Sharn s’accrocha aux branches d’arbres géants et atterrit de l’autre coté du marais. Il chercha un endroit où se reposer. La fatigue commençait à nouer ses muscles, mais il y avait autre chose. Plus pressant au fil des minutes résonnait l’appel de la partie morte qui était en lui. C’était là un passage obligé auquel il ne pouvait déroger, sauf à lui permettre de gagner encore du terrain. Et cela, Sharn s’y refusait de toutes ses forces. Car la mort avalait la vie, comme une couleur claire. L’heure était venue. Il devait s’y soumettre.
Sharn découvrit un trou sombre et après avoir humé l’air une dernière fois, il s’y terra. Aussitôt la brume en camoufla l’entrée.
« Bonne fille, pensa-t-il. Dommage qu’elle ne puisse s’exprimer autrement que par caresses. Je saurais au moins de quelle manière j’ai su conquérir mon ascendant sur elle. »
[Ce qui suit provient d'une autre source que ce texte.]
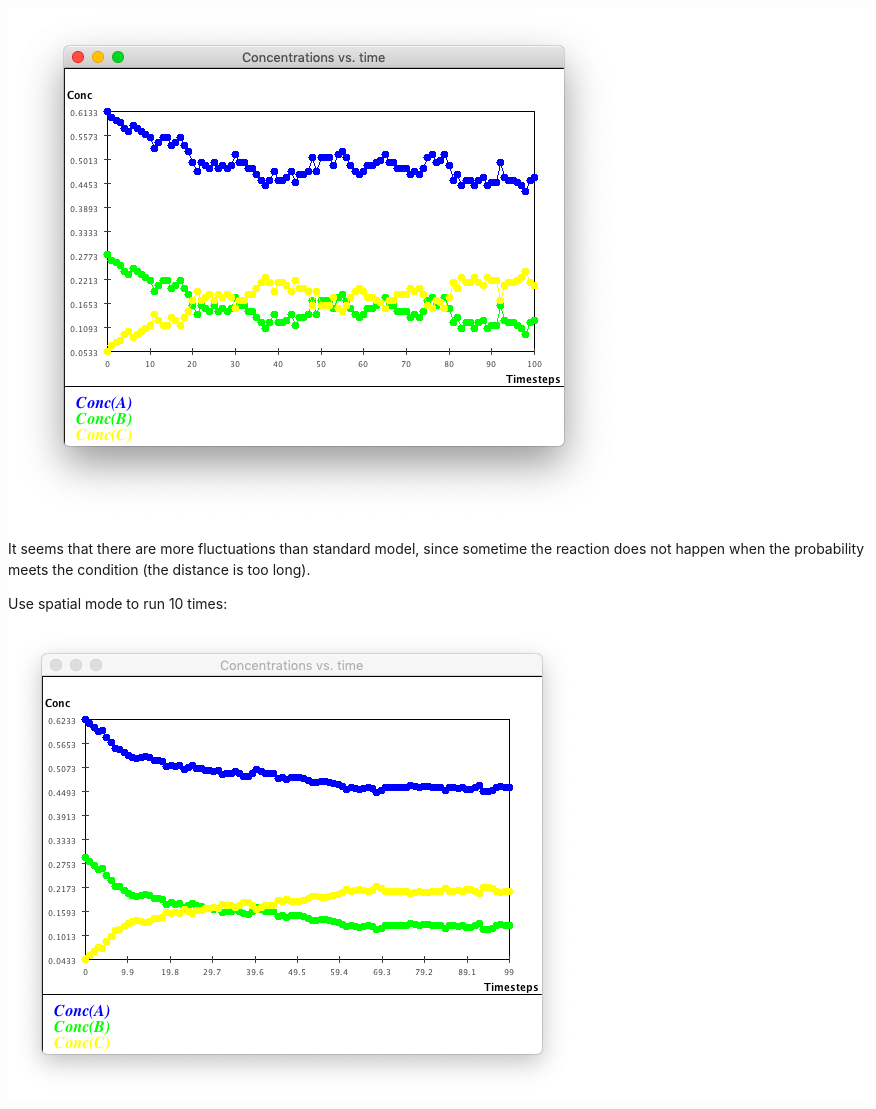 ![module04-08](./module04-08.png)

It seems that there are more fluctuations than standard model, since sometime the reaction does not happen when the probability meets the condition (the distance is too long).

Use spatial mode to run 10 times:

![module04-09](./module04-09.png)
Sharn avait beau fouillé dans sa mémoire, il ne se souvenait pas de quelle manière il avait pu hériter de cette étrange faculté. Il préférait penser qu’en se nourrissant des créatures de Dédale, il absorbait leurs pouvoirs par la même occasion. Oui, il préférait cette explication plutôt qu’envisager que la partie morte les lui insufflait. Il ne voulait rien accepter d’elle. Il méprisait la partie morte. Ces derniers temps, il avait remarqué que ses appels devenaient plus fréquents, plus insistants…
Il s’étendit avec répugnance dans la pénombre, cherchant à contrôler son flux vital. Sa respiration ralentit jusqu’à devenir imperceptible. Ses longs doigts maigres cherchèrent sous les guenilles les lèvres noircies de la cicatrice fatale cautérisée au fer rouge. La blessure ancienne, jamais refermée, jamais guérie, le stigmate honteux d’un Vorkeul privé de son bien le plus précieux, de son âme : sa Cage.
Cette pensée lui arracha comme chaque fois un gémissement rauque et douloureux.
Tandis que la partie morte prenait possession de lui.